23 yıllık eski rejimin, yani Bin Ali’nin üçlü mottosu: “Özgürlük, Düzen, Adalet”. Tabii, sadece ortadaki. Akdeniz’e nazır bizim büyükelçilik konutunun sağı Başkanlık Sarayı, onun da sağı Kartaca harabelerinin esas bölümü. Turistlerin Saray’ı görecek şekilde fotoğraf çekmeleri yasak imiş, bu “Düzen”de. Göllerin balığı da Başkan ailesinden insanlara tahsisli imiş.

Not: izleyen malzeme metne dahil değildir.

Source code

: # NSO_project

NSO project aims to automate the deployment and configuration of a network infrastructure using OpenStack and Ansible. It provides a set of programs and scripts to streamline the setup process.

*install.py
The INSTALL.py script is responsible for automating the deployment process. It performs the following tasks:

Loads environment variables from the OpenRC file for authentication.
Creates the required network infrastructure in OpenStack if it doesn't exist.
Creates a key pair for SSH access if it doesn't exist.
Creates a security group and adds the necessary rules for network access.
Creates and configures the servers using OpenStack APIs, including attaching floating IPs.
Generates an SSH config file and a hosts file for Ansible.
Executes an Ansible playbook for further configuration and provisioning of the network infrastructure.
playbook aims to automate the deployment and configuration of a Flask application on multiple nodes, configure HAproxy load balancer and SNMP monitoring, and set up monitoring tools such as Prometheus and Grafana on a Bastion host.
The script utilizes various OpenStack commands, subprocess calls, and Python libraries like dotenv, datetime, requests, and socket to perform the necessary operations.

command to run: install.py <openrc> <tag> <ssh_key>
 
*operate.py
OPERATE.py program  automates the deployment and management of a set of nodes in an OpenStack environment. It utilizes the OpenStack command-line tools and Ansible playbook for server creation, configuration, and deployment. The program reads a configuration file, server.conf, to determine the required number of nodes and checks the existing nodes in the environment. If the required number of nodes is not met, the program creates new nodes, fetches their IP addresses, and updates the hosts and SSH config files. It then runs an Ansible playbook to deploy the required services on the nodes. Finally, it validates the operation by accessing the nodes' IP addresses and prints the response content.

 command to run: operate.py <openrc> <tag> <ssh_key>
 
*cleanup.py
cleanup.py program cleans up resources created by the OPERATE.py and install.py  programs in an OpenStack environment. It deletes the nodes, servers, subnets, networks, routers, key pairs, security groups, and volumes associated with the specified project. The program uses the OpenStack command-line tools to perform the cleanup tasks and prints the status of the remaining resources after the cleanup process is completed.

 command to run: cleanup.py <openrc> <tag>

Şimdi yeni anayasa yapacaklar. Ama insanların kafası son derece karışık. Konferansta açıklanan kamuoyu araştırmalarının da gösterdiği gibi, kimsecikler bilmiyor kime oy vereceğini. 1 ay içinde 3 hükümet değişmiş; ülkede bir iktidar boşluğu var. Diktatörlüklerden sonra genellikle görüldüğü gibi, özgürlük de kaos olarak anlaşılıyor. Eski şehir çöp, karasinek, koku: Çöpçüler durmadan grev yapıyormuş. 5 yıldızlı otelde oda kapısını kartla açıyorsun, ama duvarda kartı koyacağın yer çalışmadığı için lambalar açık kalabiliyor bütün gün. Bunu lobide “Müşteri İlişkileri” masasındaki çok hoş genç kadına söyledim, yazıp da vermemi istedi. Kardeşim, ben yazmak için zaman harcayacak olsam sana niye söyleyeyim? Sen yaz ben imzalayayım diyorum, duymazlıktan geliyor.

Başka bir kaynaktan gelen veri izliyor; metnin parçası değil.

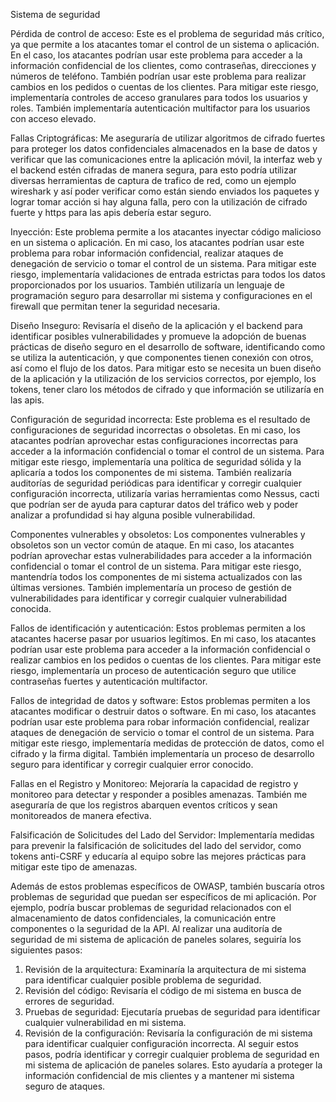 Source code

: Sistema de seguridad

Pérdida de control de acceso: Este es el problema de seguridad más crítico, ya que permite a los atacantes tomar el control de un sistema o aplicación. En el caso, los atacantes podrían usar este problema para acceder a la información confidencial de los clientes, como contraseñas, direcciones y números de teléfono. También podrían usar este problema para realizar cambios en los pedidos o cuentas de los clientes.
Para mitigar este riesgo, implementaría controles de acceso granulares para todos los usuarios y roles. También implementaría autenticación multifactor para los usuarios con acceso elevado.

Fallas Criptográficas: Me aseguraría de utilizar algoritmos de cifrado fuertes para proteger los datos confidenciales almacenados en la base de datos y verificar que las comunicaciones entre la aplicación móvil, la interfaz web y el backend estén cifradas de manera segura, para esto podría utilizar diversas herramientas de captura de trafico de red, como un ejemplo wireshark y así poder verificar como están siendo enviados los paquetes y lograr tomar acción si hay alguna falla, pero con la utilización de cifrado fuerte y https para las apis debería estar seguro.

Inyección: Este problema permite a los atacantes inyectar código malicioso en un sistema o aplicación. En mi caso, los atacantes podrían usar este problema para robar información confidencial, realizar ataques de denegación de servicio o tomar el control de un sistema.
Para mitigar este riesgo, implementaría validaciones de entrada estrictas para todos los datos proporcionados por los usuarios. También utilizaría un lenguaje de programación seguro para desarrollar mi sistema y configuraciones en el firewall que permitan tener la seguridad necesaria.

Diseño Inseguro: Revisaría el diseño de la aplicación y el backend para identificar posibles vulnerabilidades y promueve la adopción de buenas prácticas de diseño seguro en el desarrollo de software, identificando como se utiliza la autenticación, y que componentes tienen conexión con otros, así como el flujo de los datos. Para mitigar esto se necesita un buen diseño de la aplicación y la utilización de los servicios correctos, por ejemplo, los tokens, tener claro los métodos de cifrado y que información se utilizaría en las apis.

Configuración de seguridad incorrecta: Este problema es el resultado de configuraciones de seguridad incorrectas o obsoletas. En mi caso, los atacantes podrían aprovechar estas configuraciones incorrectas para acceder a la información confidencial o tomar el control de un sistema.
Para mitigar este riesgo, implementaría una política de seguridad sólida y la aplicaría a todos los componentes de mi sistema. También realizaría auditorías de seguridad periódicas para identificar y corregir cualquier configuración incorrecta, utilizaría varias herramientas como Nessus, cacti que podrían ser de ayuda para capturar datos del tráfico web y poder analizar a profundidad si hay alguna posible vulnerabilidad.


Componentes vulnerables y obsoletos: Los componentes vulnerables y obsoletos son un vector común de ataque. En mi caso, los atacantes podrían aprovechar estas vulnerabilidades para acceder a la información confidencial o tomar el control de un sistema.
Para mitigar este riesgo, mantendría todos los componentes de mi sistema actualizados con las últimas versiones. También implementaría un proceso de gestión de vulnerabilidades para identificar y corregir cualquier vulnerabilidad conocida.

Fallos de identificación y autenticación: Estos problemas permiten a los atacantes hacerse pasar por usuarios legítimos. En mi caso, los atacantes podrían usar este problema para acceder a la información confidencial o realizar cambios en los pedidos o cuentas de los clientes.
Para mitigar este riesgo, implementaría un proceso de autenticación seguro que utilice contraseñas fuertes y autenticación multifactor.

Fallos de integridad de datos y software: Estos problemas permiten a los atacantes modificar o destruir datos o software. En mi caso, los atacantes podrían usar este problema para robar información confidencial, realizar ataques de denegación de servicio o tomar el control de un sistema.
Para mitigar este riesgo, implementaría medidas de protección de datos, como el cifrado y la firma digital. También implementaría un proceso de desarrollo seguro para identificar y corregir cualquier error conocido.

Fallas en el Registro y Monitoreo: Mejoraría la capacidad de registro y monitoreo para detectar y responder a posibles amenazas. También me aseguraría de que los registros abarquen eventos críticos y sean monitoreados de manera efectiva.

Falsificación de Solicitudes del Lado del Servidor: Implementaría medidas para prevenir la falsificación de solicitudes del lado del servidor, como tokens anti-CSRF y educaría al equipo sobre las mejores prácticas para mitigar este tipo de amenazas.

Además de estos problemas específicos de OWASP, también buscaría otros problemas de seguridad que puedan ser específicos de mi aplicación. Por ejemplo, podría buscar problemas de seguridad relacionados con el almacenamiento de datos confidenciales, la comunicación entre componentes o la seguridad de la API.
Al realizar una auditoría de seguridad de mi sistema de aplicación de paneles solares, seguiría los siguientes pasos:
1.	Revisión de la arquitectura: Examinaría la arquitectura de mi sistema para identificar cualquier posible problema de seguridad.
2.	Revisión del código: Revisaría el código de mi sistema en busca de errores de seguridad.
3.	Pruebas de seguridad: Ejecutaría pruebas de seguridad para identificar cualquier vulnerabilidad en mi sistema.
4.	Revisión de la configuración: Revisaría la configuración de mi sistema para identificar cualquier configuración incorrecta.
Al seguir estos pasos, podría identificar y corregir cualquier problema de seguridad en mi sistema de aplicación de paneles solares. Esto ayudaría a proteger la información confidencial de mis clientes y a mantener mi sistema seguro de ataques.
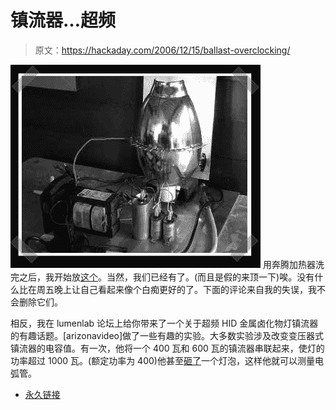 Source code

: # 镇流器…超频

> 原文：<https://hackaday.com/2006/12/15/ballast-overclocking/>

![](img/7d5b6550448e76b88e8de701725dee0c.png)
用奔腾加热器洗完之后，我开始放[这个](http://www.rabidhardware.net/?id=44)。当然，我们已经有了。(而且是假的来顶一下)唉。没有什么比在周五晚上让自己看起来像个白痴更好的了。下面的评论来自我的失误，我不会删除它们。

相反，我在 lumenlab 论坛上给你带来了一个关于超频 HID 金属卤化物灯镇流器的有趣话题。[arizonavideo]做了一些有趣的实验。大多数实验涉及改变变压器式镇流器的电容值。有一次，他将一个 400 瓦和 600 瓦的镇流器串联起来，使灯的功率超过 1000 瓦。(额定功率为 400)他甚至[砸了](http://www.lumenlab.com/forums/index.php?showtopic=10907&st=40)一个灯泡，这样他就可以测量电弧管。

*   [永久链接](http://www.lumenlab.com/forums/index.php?showtopic=10907)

Konferansta sunduğum projeksiyonlu bildirinin adı şuydu: “Türkiye’nin diyalektiği: Jakoben Kemalizm ve İslamcı Parti ”. Zırt-pırt yapılan askerî darbelerin nasıl sonunda İslamcı partiyi iktidara getirdiğini, ama bu arada İslamcıların, küreselleşmiş dünyada nasıl değiştiğini anlattım. Şunu da ekleyerek: Eski İslamcı partiyi şiddetle engellemeye kalkışmayın, ama son derece dikkatle dengeleyin. İngilizce metni sitemde: www.baskinoran.com

Asker yok, elhamdülillah!

Şimdi demokrasiye geçecekler. Bir anayasa mahkemesi getirilmesinden bahsediliyor konferansta. Sorgulanıyor: Anayasada Tunus laik bir ülkedir veya Tunus’un dini İslam’dır, denecek mi? Bunlar hiç belli değil şu anda. Zaten, belli olmadığı için herhalde, 23 Temmuz’a takvimlenen seçimler 23 Ekim’e ertelenmiş. Ama sanki insanların İslam kavramına fazla itirazları yok. “Bizde İslam koyu değildir; akışkandır (fluide)” diyorlar. İslam anayasaya girerse S. Arabistan’dan teorik olarak ne farkınız kalır, diyemedim ama laiklik ile diktatörlük özdeş tutuluyor anladığım kadarıyla. Eh, malum, Türkiye ile Tunus bu açıdan “kardeş cumhuriyet”tir. “Laiklik” denen Jakobenlik “din’in bastırılması aşaması”nı artık terk edip, “inançlar karşısında tarafsızlık” aşamasına geçmediği takdirde bizzat kendisi bir din haline gelir; bunu da anlattım sunuşta.

Tunus’un daha epey işi var. Ama Türkiye 1923’te kurulurken böyle konferanslardan yararlanma imkanı yoktu; şimdi Tunus’un var. Ama bu ülkenin asıl şansı nerede biliyor musunuz, Şanlı Ordusu yok. Çok şanslı ülke.